(Extracted data entries)
Start of Block

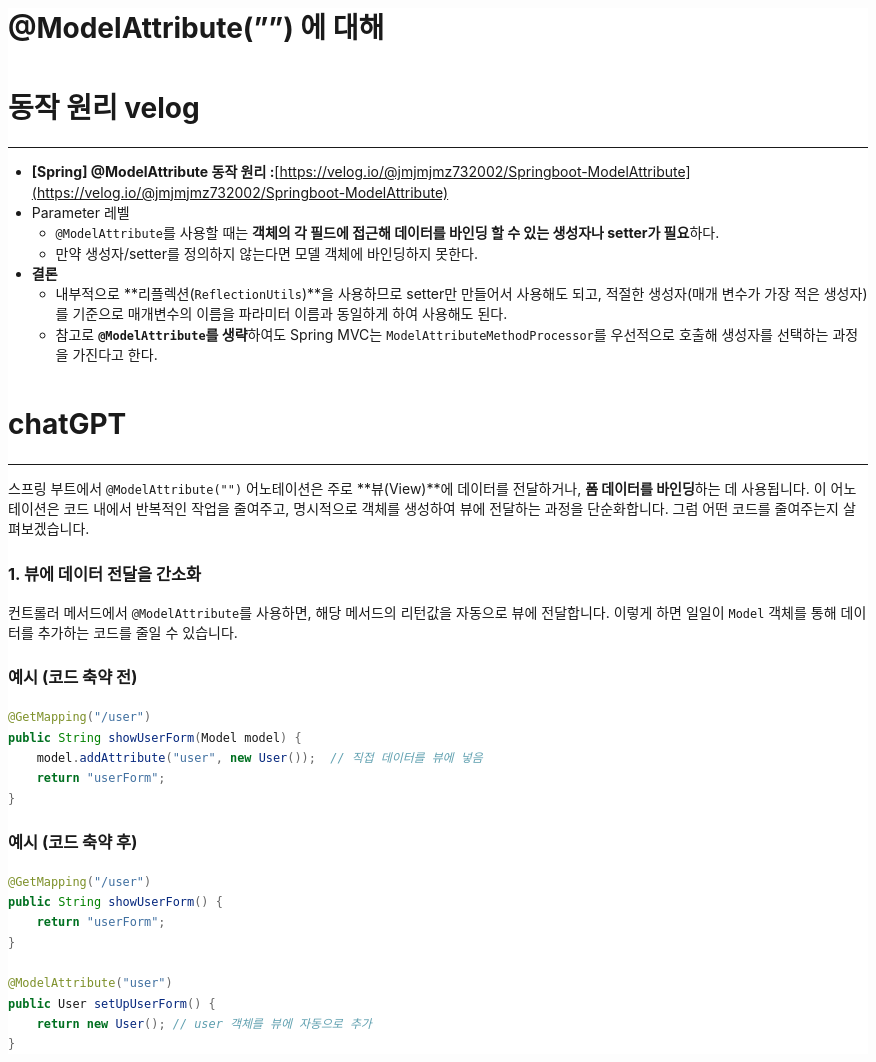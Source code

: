 # @ModelAttribute(””) 에 대해

# **동작 원리** velog

---

- **[Spring] @ModelAttribute 동작 원리 :**[https://velog.io/@jmjmjmz732002/Springboot-ModelAttribute](https://velog.io/@jmjmjmz732002/Springboot-ModelAttribute)
- Parameter 레벨
    - `@ModelAttribute`를 사용할 때는 **객체의 각 필드에 접근해 데이터를 바인딩 할 수 있는 생성자나 setter가 필요**하다.
    - 만약 생성자/setter를 정의하지 않는다면 모델 객체에 바인딩하지 못한다.
- **결론**
    - 내부적으로 **리플렉션(`ReflectionUtils`)**을 사용하므로 setter만 만들어서 사용해도 되고, 적절한 생성자(매개 변수가 가장 적은 생성자)를 기준으로 매개변수의 이름을 파라미터 이름과 동일하게 하여 사용해도 된다.
    - 참고로 **`@ModelAttribute`를 생략**하여도 Spring MVC는 `ModelAttributeMethodProcessor`를 우선적으로 호출해 생성자를 선택하는 과정을 가진다고 한다.

# chatGPT

---

스프링 부트에서 `@ModelAttribute("")` 어노테이션은 주로 **뷰(View)**에 데이터를 전달하거나, **폼 데이터를 바인딩**하는 데 사용됩니다. 이 어노테이션은 코드 내에서 반복적인 작업을 줄여주고, 명시적으로 객체를 생성하여 뷰에 전달하는 과정을 단순화합니다. 그럼 어떤 코드를 줄여주는지 살펴보겠습니다.

### 1. **뷰에 데이터 전달을 간소화**

컨트롤러 메서드에서 `@ModelAttribute`를 사용하면, 해당 메서드의 리턴값을 자동으로 뷰에 전달합니다. 이렇게 하면 일일이 `Model` 객체를 통해 데이터를 추가하는 코드를 줄일 수 있습니다.

### 예시 (코드 축약 전)

```java
@GetMapping("/user")
public String showUserForm(Model model) {
    model.addAttribute("user", new User());  // 직접 데이터를 뷰에 넣음
    return "userForm";
}
```

### 예시 (코드 축약 후)

```java
@GetMapping("/user")
public String showUserForm() {
    return "userForm";
}

@ModelAttribute("user")
public User setUpUserForm() {
    return new User(); // user 객체를 뷰에 자동으로 추가
}
```
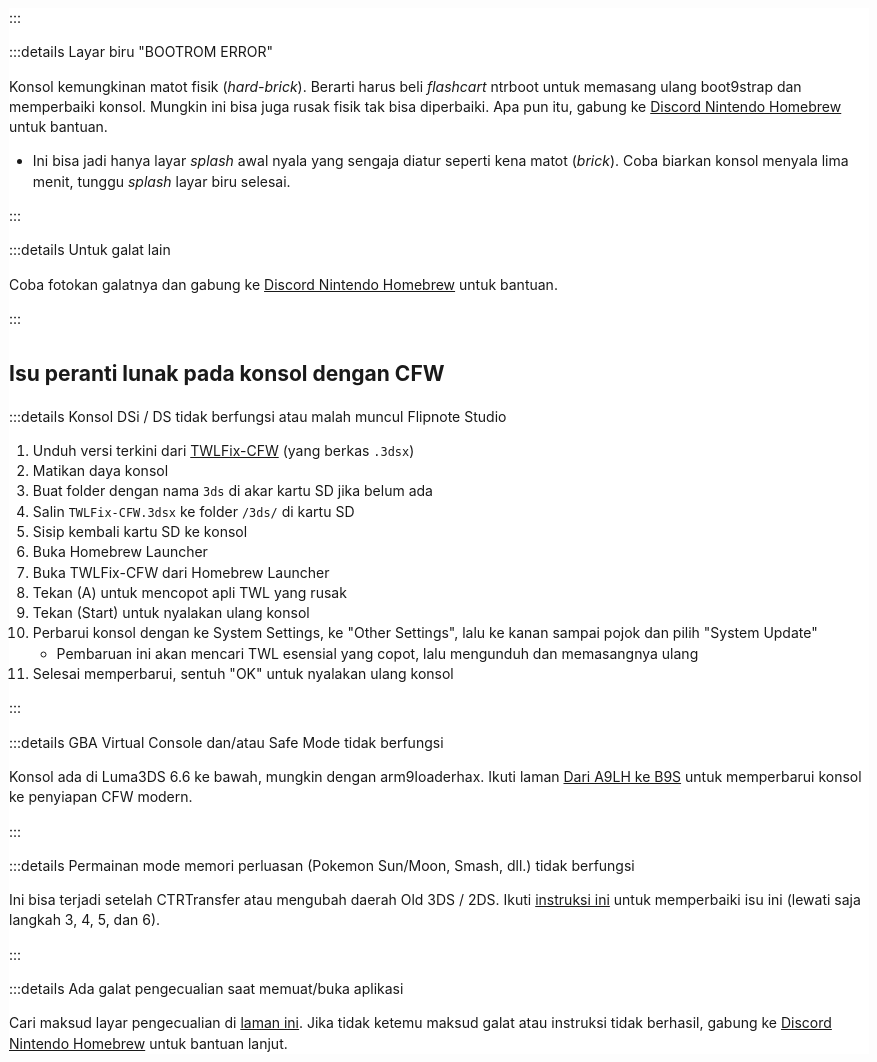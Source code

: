 :::

:::details Layar biru "BOOTROM ERROR"

Konsol kemungkinan matot fisik (_hard-brick_). Berarti harus beli _flashcart_ ntrboot untuk memasang ulang boot9strap dan memperbaiki konsol. Mungkin ini bisa juga rusak fisik tak bisa diperbaiki. Apa pun itu, gabung ke [Discord Nintendo Homebrew](https://discord.gg/MWxPgEp) untuk bantuan.

- Ini bisa jadi hanya layar _splash_ awal nyala yang sengaja diatur seperti kena matot (_brick_). Coba biarkan konsol menyala lima menit, tunggu _splash_ layar biru selesai.

:::

:::details Untuk galat lain

Coba fotokan galatnya dan gabung ke [Discord Nintendo Homebrew](https://discord.gg/MWxPgEp) untuk bantuan.

:::

## Isu peranti lunak pada konsol dengan CFW

:::details Konsol DSi / DS tidak berfungsi atau malah muncul Flipnote Studio

1. Unduh versi terkini dari [TWLFix-CFW](https://github.com/MechanicalDragon0687/TWLFix-CFW/releases/latest) (yang berkas `.3dsx`)
2. Matikan daya konsol
3. Buat folder dengan nama `3ds` di akar kartu SD jika belum ada
4. Salin `TWLFix-CFW.3dsx` ke folder `/3ds/` di kartu SD
5. Sisip kembali kartu SD ke konsol
6. Buka Homebrew Launcher
7. Buka TWLFix-CFW dari Homebrew Launcher
8. Tekan (A) untuk mencopot apli TWL yang rusak
9. Tekan (Start) untuk nyalakan ulang konsol
10. Perbarui konsol dengan ke System Settings, ke "Other Settings", lalu ke kanan sampai pojok dan pilih "System Update"
    - Pembaruan ini akan mencari TWL esensial yang copot, lalu mengunduh dan memasangnya ulang
11. Selesai memperbarui, sentuh "OK" untuk nyalakan ulang konsol

:::

:::details GBA Virtual Console dan/atau Safe Mode tidak berfungsi

Konsol ada di Luma3DS 6.6 ke bawah, mungkin dengan arm9loaderhax. Ikuti laman [Dari A9LH ke B9S](a9lh-to-b9s) untuk memperbarui konsol ke penyiapan CFW modern.

:::

:::details Permainan mode memori perluasan (Pokemon Sun/Moon, Smash, dll.) tidak berfungsi

Ini bisa terjadi setelah CTRTransfer atau mengubah daerah Old 3DS / 2DS. Ikuti [instruksi ini](region-changing#section-vi---fixing-locale-related-issues) untuk memperbaiki isu ini (lewati saja langkah 3, 4, 5, dan 6).

:::

:::details Ada galat pengecualian saat memuat/buka aplikasi

Cari maksud layar pengecualian di [laman ini](https://wiki.hacks.guide/wiki/3DS:Error_screens/Luma3DS_exception_screen).
Jika tidak ketemu maksud galat atau instruksi tidak berhasil, gabung ke [Discord Nintendo Homebrew](https://discord.gg/MWxPgEp) untuk bantuan lanjut.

End of Block

- **TASK DIRECTIONS**
Using the data above, copy each line that contains "rusak".

- **EXPECTED ANSWER**
Konsol kemungkinan matot fisik (_hard-brick_). Berarti harus beli _flashcart_ ntrboot untuk memasang ulang boot9strap dan memperbaiki konsol. Mungkin ini bisa juga rusak fisik tak bisa diperbaiki. Apa pun itu, gabung ke [Discord Nintendo Homebrew](https://discord.gg/MWxPgEp) untuk bantuan.
8. Tekan (A) untuk mencopot apli TWL yang rusak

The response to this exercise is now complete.